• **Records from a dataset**

▬▬▬

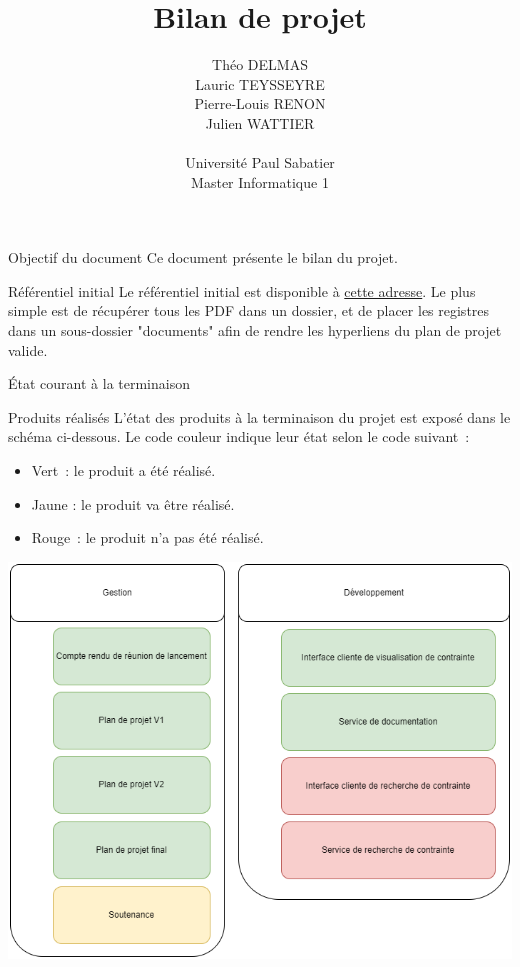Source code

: \documentclass[]{article}
\title{Bilan de projet}
\author{
    Théo DELMAS\\
    Lauric TEYSSEYRE\\
    Pierre-Louis RENON\\
    Julien WATTIER\\
    \\
    Université Paul Sabatier\\
    Master Informatique 1\\
   }
\begin{document}
\maketitle
\newpage
\tableofcontents
\newpage

\begin{section}{Objectif du document}
 Ce document présente le bilan du projet.
\end{section}

{
\setlength{\parindent}{0pt} %
\begin{section}{Référentiel initial}
 Le référentiel initial est disponible à \href{https://github.com/Szyckaa/UE-PROJET-DOCS-GESTION/releases/tag/2.0.0}{cette adresse}.
 Le plus simple est de récupérer tous les PDF dans un dossier, et de placer les registres dans un sous-dossier "documents" afin de rendre les hyperliens du plan de projet valide.
\end{section}

\begin{section}{État courant à la terminaison}
 \begin{subsection}{Produits réalisés}
     L’état des produits à la terminaison du projet est exposé dans le schéma ci-dessous. Le code couleur indique leur état selon le code suivant :

     \begin{itemize}
         \item Vert : le produit a été réalisé.
         \item Jaune : le produit va être réalisé.
         \item Rouge : le produit n’a pas été réalisé.
     \end{itemize}

     \includegraphics[scale=0.49]{IMG/PBS_final}


\end{subsection}
\end{section}}
\end{document}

▬▬▬

• **Assignment**
Each record above is to be restated exactly, with its pictures removed from the copy.

• **Answer to the problem**
Source code

: \documentclass[]{article}
\title{Bilan de projet}
\author{
    Théo DELMAS\\
    Lauric TEYSSEYRE\\
    Pierre-Louis RENON\\
    Julien WATTIER\\
    \\
    Université Paul Sabatier\\
    Master Informatique 1\\
   }
\begin{document}
\maketitle
\newpage
\tableofcontents
\newpage

\begin{section}{Objectif du document}
 Ce document présente le bilan du projet.
\end{section}

{
\setlength{\parindent}{0pt} %
\begin{section}{Référentiel initial}
 Le référentiel initial est disponible à \href{https://github.com/Szyckaa/UE-PROJET-DOCS-GESTION/releases/tag/2.0.0}{cette adresse}.
 Le plus simple est de récupérer tous les PDF dans un dossier, et de placer les registres dans un sous-dossier "documents" afin de rendre les hyperliens du plan de projet valide.
\end{section}

\begin{section}{État courant à la terminaison}
 \begin{subsection}{Produits réalisés}
     L’état des produits à la terminaison du projet est exposé dans le schéma ci-dessous. Le code couleur indique leur état selon le code suivant :

     \begin{itemize}
         \item Vert : le produit a été réalisé.
         \item Jaune : le produit va être réalisé.
         \item Rouge : le produit n’a pas été réalisé.
     \end{itemize}

     \includegraphics[scale=0.49]{IMG/PBS_final}


\end{subsection}
\end{section}}
\end{document}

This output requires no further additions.